If you love the nightlife and like to boogie, youʻll be able to get your groove on. Hula’s Bar and Lei Stand has been in Waikīkī for over 40 years because of its true aloha spirit of welcoming all, including those who are gay, lesbian, bisexual, and transgendered. Sky Waikiki also offers rooftop dining, drinks, and dancing, all with an amazing view.
If you’re looking for a club, Above Ultra Lounge at the Hawaiian Monarch Hotel is open until 4am—a rarity in Honolulu. Addiction Nightclub is just a few doors from the Hilton Hawaiian Village at The Modern Honolulu. If you want to venture outside of Waikīkī, try The M Nightlife and The Safehouse.
Hawaiʻi folks love karaoke. It’s like a whole community of Friday people. Lucky we live Hawaiʻi. There’s plenty places both in and out Waikīkī of where you can sing your heart out. They may even have “Carry on Wayward Son” available, but if not, try Don Ho’s Tiny Bubbles.
Waikīkī shows and local events
If you like Vegas-like stage shows, Waikīkī has John Hirokawa’s Magic of Polynesia, the Beatles tribute show Fourever Fab, Rock-A-Hula, and various luau dinner shows.

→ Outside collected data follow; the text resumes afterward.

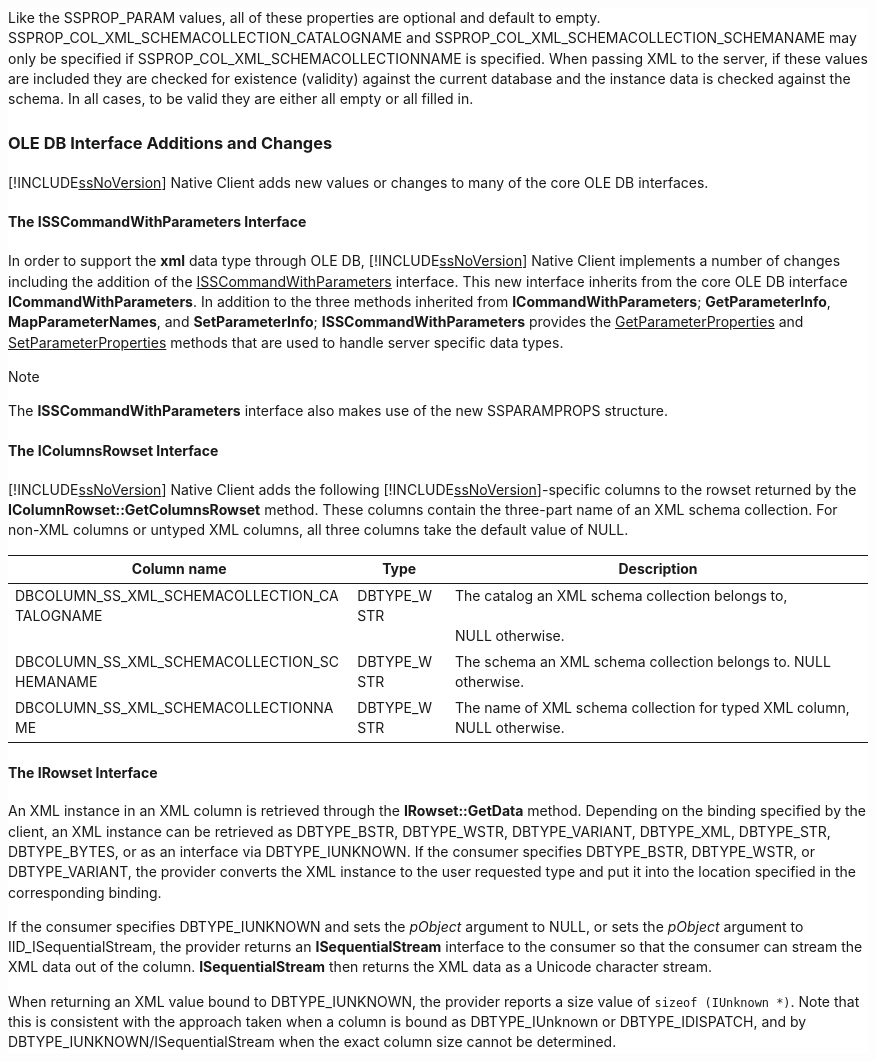  Like the SSPROP_PARAM values, all of these properties are optional and default to empty. SSPROP_COL_XML_SCHEMACOLLECTION_CATALOGNAME and SSPROP_COL_XML_SCHEMACOLLECTION_SCHEMANAME may only be specified if SSPROP_COL_XML_SCHEMACOLLECTIONNAME is specified. When passing XML to the server, if these values are included they are checked for existence (validity) against the current database and the instance data is checked against the schema. In all cases, to be valid they are either all empty or all filled in.  
  
### OLE DB Interface Additions and Changes  
 [!INCLUDE[ssNoVersion](../../../includes/ssnoversion-md.md)] Native Client adds new values or changes to many of the core OLE DB interfaces.  
  
#### The ISSCommandWithParameters Interface  
 In order to support the **xml** data type through OLE DB, [!INCLUDE[ssNoVersion](../../../includes/ssnoversion-md.md)] Native Client implements a number of changes including the addition of the [ISSCommandWithParameters](../../native-client-ole-db-interfaces/isscommandwithparameters-ole-db.md) interface. This new interface inherits from the core OLE DB interface **ICommandWithParameters**. In addition to the three methods inherited from **ICommandWithParameters**; **GetParameterInfo**, **MapParameterNames**, and **SetParameterInfo**; **ISSCommandWithParameters** provides the [GetParameterProperties](../../native-client-ole-db-interfaces/isscommandwithparameters-getparameterproperties-ole-db.md) and [SetParameterProperties](../../native-client-ole-db-interfaces/isscommandwithparameters-setparameterproperties-ole-db.md) methods that are used to handle server specific data types.  
  
> [!NOTE]  
>  The **ISSCommandWithParameters** interface also makes use of the new SSPARAMPROPS structure.  
  
#### The IColumnsRowset Interface  
 [!INCLUDE[ssNoVersion](../../../includes/ssnoversion-md.md)] Native Client adds the following [!INCLUDE[ssNoVersion](../../../includes/ssnoversion-md.md)]-specific columns to the rowset returned by the **IColumnRowset::GetColumnsRowset** method. These columns contain the three-part name of an XML schema collection. For non-XML columns or untyped XML columns, all three columns take the default value of NULL.  
  
|Column name|Type|Description|  
|-----------------|----------|-----------------|  
|DBCOLUMN_SS_XML_SCHEMACOLLECTION_CATALOGNAME|DBTYPE_WSTR|The catalog an XML schema collection belongs to,<br /><br /> NULL otherwise.|  
|DBCOLUMN_SS_XML_SCHEMACOLLECTION_SCHEMANAME|DBTYPE_WSTR|The schema an XML schema collection belongs to. NULL otherwise.|  
|DBCOLUMN_SS_XML_SCHEMACOLLECTIONNAME|DBTYPE_WSTR|The name of XML schema collection for typed XML column, NULL otherwise.|  
  
#### The IRowset Interface  
 An XML instance in an XML column is retrieved through the **IRowset::GetData** method. Depending on the binding specified by the client, an XML instance can be retrieved as DBTYPE_BSTR, DBTYPE_WSTR, DBTYPE_VARIANT, DBTYPE_XML, DBTYPE_STR, DBTYPE_BYTES, or as an interface via DBTYPE_IUNKNOWN. If the consumer specifies DBTYPE_BSTR, DBTYPE_WSTR, or DBTYPE_VARIANT, the provider converts the XML instance to the user requested type and put it into the location specified in the corresponding binding.  
  
 If the consumer specifies DBTYPE_IUNKNOWN and sets the *pObject* argument to NULL, or sets the *pObject* argument to IID_ISequentialStream, the provider returns an **ISequentialStream** interface to the consumer so that the consumer can stream the XML data out of the column. **ISequentialStream** then returns the XML data as a Unicode character stream.  
  
 When returning an XML value bound to DBTYPE_IUNKNOWN, the provider reports a size value of `sizeof (IUnknown *)`. Note that this is consistent with the approach taken when a column is bound as DBTYPE_IUnknown or DBTYPE_IDISPATCH, and by DBTYPE_IUNKNOWN/ISequentialStream when the exact column size cannot be determined.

For local events and concerts outside of Waikīkī there’s The Republik. A listing of what’s happening in and around Oahu is available on Honolulu Magazine’s Calendar of Events and HNLnow.com. For family-friendly activities, check out Honolulu Family.
For Tomorrow We Shall Fry
Rather than getting fried in the sun (sunscreen, peeps—see Part 4), we hope you’ll take the time to enjoy some fried food during your trip, whether it’s tempura, egg rolls, or calamari. If you have the same passion for food and drink that Dean Winchester does, Hawaiʻi will be like a dream, but one that doesn’t involve a djinn.
In the first part of this series, “5 Things to Know Before HonCon 2017,” we discussed the basics of planning your trip. “7 Spooky and Mundane Things to Do on Oahu,” provided ideas about what to see in Oʻahu when you’re not at the Hawaiʻi convention, both in Waikīkī and around the island. We also explored Hawaiian culture and travel information in “Hawaii Travel Tips.” We hope some of this has helped in the planning for your upcoming trip to Hawai’i, or at least distracted you from your anxiety about it.